Posted to issues@spark.apache.org by "patrickliu (JIRA)" <ji...@apache.org> on 2014/11/05 16:10:33 UTC
[jira] [Created] (SPARK-4252) SparkSQL behaves differently from
Hive when encountering illegal record
patrickliu created SPARK-4252:
---------------------------------
Summary: SparkSQL behaves differently from Hive when encountering illegal record
Key: SPARK-4252
URL: https://issues.apache.org/jira/browse/SPARK-4252
Project: Spark
Issue Type: Bug
Components: SQL
Affects Versions: 1.1.0
Reporter: patrickliu
Hive will ignore illegal record, while SparkSQL will try to convert illegal record.

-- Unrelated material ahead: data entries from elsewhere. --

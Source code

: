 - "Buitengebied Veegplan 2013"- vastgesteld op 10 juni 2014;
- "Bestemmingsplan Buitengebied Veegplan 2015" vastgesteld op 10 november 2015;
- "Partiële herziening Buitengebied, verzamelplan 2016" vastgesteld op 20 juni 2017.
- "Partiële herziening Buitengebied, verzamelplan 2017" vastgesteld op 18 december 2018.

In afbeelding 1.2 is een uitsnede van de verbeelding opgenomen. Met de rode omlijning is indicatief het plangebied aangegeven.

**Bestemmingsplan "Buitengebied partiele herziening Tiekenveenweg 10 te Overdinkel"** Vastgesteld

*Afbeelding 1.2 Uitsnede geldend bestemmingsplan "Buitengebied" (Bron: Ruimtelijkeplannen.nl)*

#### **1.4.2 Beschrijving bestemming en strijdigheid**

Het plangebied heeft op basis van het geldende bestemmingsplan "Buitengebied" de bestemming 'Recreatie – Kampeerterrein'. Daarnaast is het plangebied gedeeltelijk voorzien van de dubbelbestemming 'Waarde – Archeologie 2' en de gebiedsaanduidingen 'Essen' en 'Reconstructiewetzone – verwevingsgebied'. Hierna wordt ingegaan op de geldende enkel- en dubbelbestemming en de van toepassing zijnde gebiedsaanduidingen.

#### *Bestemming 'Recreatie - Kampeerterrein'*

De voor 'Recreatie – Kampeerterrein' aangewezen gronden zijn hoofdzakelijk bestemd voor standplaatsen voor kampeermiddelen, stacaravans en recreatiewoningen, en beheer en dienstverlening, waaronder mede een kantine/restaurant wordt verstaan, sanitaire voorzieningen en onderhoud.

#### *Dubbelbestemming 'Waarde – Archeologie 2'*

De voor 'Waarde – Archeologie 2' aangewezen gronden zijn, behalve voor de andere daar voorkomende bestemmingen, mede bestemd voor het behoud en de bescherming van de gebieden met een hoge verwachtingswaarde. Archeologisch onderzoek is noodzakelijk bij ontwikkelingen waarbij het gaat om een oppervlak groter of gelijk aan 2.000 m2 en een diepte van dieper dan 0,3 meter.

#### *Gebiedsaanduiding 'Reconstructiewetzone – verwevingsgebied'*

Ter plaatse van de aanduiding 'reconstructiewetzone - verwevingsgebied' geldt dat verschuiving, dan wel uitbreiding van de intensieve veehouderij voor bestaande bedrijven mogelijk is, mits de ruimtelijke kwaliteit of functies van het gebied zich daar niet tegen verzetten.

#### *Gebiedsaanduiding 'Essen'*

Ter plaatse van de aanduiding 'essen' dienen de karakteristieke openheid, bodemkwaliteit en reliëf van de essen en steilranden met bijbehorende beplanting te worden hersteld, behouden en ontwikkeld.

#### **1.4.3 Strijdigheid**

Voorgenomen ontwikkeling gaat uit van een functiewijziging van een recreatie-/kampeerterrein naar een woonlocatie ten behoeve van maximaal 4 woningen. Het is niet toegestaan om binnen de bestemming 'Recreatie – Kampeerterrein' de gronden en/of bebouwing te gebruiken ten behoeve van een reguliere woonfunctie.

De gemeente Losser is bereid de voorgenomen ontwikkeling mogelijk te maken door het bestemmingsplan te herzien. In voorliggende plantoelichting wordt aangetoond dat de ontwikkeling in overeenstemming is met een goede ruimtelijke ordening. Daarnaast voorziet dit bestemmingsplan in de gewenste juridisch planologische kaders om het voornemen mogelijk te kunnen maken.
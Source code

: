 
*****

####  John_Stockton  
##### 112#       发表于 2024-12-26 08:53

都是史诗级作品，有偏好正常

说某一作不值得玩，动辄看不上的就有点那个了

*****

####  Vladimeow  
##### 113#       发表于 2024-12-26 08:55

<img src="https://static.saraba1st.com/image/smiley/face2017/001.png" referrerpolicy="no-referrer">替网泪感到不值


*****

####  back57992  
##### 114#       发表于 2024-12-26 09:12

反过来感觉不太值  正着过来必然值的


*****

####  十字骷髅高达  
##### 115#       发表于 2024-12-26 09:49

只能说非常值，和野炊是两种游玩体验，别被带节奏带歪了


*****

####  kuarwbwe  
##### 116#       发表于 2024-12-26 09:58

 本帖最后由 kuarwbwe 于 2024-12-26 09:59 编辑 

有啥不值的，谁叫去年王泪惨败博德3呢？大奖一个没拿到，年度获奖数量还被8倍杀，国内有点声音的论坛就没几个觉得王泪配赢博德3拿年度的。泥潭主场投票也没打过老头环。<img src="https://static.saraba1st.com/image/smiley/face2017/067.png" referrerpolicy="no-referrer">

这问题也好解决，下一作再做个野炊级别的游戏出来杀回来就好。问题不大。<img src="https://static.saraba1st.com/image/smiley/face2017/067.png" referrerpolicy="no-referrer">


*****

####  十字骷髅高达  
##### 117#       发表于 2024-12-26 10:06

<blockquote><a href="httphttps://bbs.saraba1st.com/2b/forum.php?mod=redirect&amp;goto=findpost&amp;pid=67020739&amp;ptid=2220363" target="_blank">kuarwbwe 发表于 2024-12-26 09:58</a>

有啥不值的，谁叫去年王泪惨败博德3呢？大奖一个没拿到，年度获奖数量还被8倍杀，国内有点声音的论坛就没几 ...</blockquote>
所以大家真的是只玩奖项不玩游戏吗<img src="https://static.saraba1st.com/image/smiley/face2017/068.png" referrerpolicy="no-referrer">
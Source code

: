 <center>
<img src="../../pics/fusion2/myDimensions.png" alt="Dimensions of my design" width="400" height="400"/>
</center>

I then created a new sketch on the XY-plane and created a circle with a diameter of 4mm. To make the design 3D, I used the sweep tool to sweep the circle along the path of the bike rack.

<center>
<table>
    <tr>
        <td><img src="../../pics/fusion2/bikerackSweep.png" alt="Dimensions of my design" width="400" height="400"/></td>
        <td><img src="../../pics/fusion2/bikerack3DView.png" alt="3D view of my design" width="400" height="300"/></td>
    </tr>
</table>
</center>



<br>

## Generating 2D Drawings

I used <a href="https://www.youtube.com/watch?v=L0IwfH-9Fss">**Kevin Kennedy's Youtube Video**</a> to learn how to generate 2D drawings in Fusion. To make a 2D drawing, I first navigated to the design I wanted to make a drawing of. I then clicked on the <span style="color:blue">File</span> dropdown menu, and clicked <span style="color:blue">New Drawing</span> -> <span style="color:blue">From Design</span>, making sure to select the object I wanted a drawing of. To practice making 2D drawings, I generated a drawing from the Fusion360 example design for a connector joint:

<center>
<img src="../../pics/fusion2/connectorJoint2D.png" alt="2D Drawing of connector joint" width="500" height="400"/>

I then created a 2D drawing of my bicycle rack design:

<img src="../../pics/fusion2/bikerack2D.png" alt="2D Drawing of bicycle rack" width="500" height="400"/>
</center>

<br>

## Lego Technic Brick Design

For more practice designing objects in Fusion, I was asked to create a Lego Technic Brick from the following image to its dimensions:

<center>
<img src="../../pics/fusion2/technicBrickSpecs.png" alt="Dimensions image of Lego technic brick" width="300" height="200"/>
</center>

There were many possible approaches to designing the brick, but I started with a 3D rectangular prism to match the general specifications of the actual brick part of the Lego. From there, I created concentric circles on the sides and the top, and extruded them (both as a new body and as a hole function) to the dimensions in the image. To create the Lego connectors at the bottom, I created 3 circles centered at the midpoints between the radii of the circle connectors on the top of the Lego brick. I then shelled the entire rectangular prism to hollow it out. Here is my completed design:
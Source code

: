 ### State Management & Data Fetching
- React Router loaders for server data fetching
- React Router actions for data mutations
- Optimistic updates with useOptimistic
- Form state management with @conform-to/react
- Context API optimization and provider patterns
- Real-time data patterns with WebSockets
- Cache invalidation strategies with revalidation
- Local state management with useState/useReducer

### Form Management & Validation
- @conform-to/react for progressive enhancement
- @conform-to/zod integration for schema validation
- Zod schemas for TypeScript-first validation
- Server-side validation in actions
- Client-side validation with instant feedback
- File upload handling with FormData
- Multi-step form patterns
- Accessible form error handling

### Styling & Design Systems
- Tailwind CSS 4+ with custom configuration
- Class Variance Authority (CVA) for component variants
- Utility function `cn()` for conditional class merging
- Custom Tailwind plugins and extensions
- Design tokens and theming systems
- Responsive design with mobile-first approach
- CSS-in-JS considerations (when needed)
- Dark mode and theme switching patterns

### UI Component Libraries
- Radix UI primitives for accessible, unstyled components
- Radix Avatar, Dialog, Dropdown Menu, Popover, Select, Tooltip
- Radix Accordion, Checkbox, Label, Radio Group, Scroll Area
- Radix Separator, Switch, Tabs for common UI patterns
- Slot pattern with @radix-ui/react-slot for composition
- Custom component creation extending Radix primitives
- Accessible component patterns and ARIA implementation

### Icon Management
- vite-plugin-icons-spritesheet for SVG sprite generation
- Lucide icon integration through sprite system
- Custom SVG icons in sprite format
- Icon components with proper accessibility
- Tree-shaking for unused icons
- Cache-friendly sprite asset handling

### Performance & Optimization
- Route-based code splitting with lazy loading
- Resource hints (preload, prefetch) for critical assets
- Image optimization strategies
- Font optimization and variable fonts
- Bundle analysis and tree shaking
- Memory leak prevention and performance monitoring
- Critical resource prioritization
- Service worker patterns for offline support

Assume I have a text file user.txt with 2 records(userName, age):
Alice,12.4
Bob,13
Then I create a Hive table to query the data:
CREATE TABLE user(
name string,
age int,
) ROW FORMAT DELIMITED FIELDS TERMINATED BY ',' LINES TERMINATED BY '\n' ;
LOAD DATA LOCAL INPATH 'user' INTO TABLE user;
Then I use Hive and SparkSQL to query the 'user' table:
SQL: select * from user;
Result by Hive:
Alice NULL( Hive ignore Alice's age because it is a float number )
Bob 13
Result by SparkSQL:
Alice 12 ( SparkSQL converts Alice's age from float to int )
Bob 13
So if I run, "select sum(age) from user;"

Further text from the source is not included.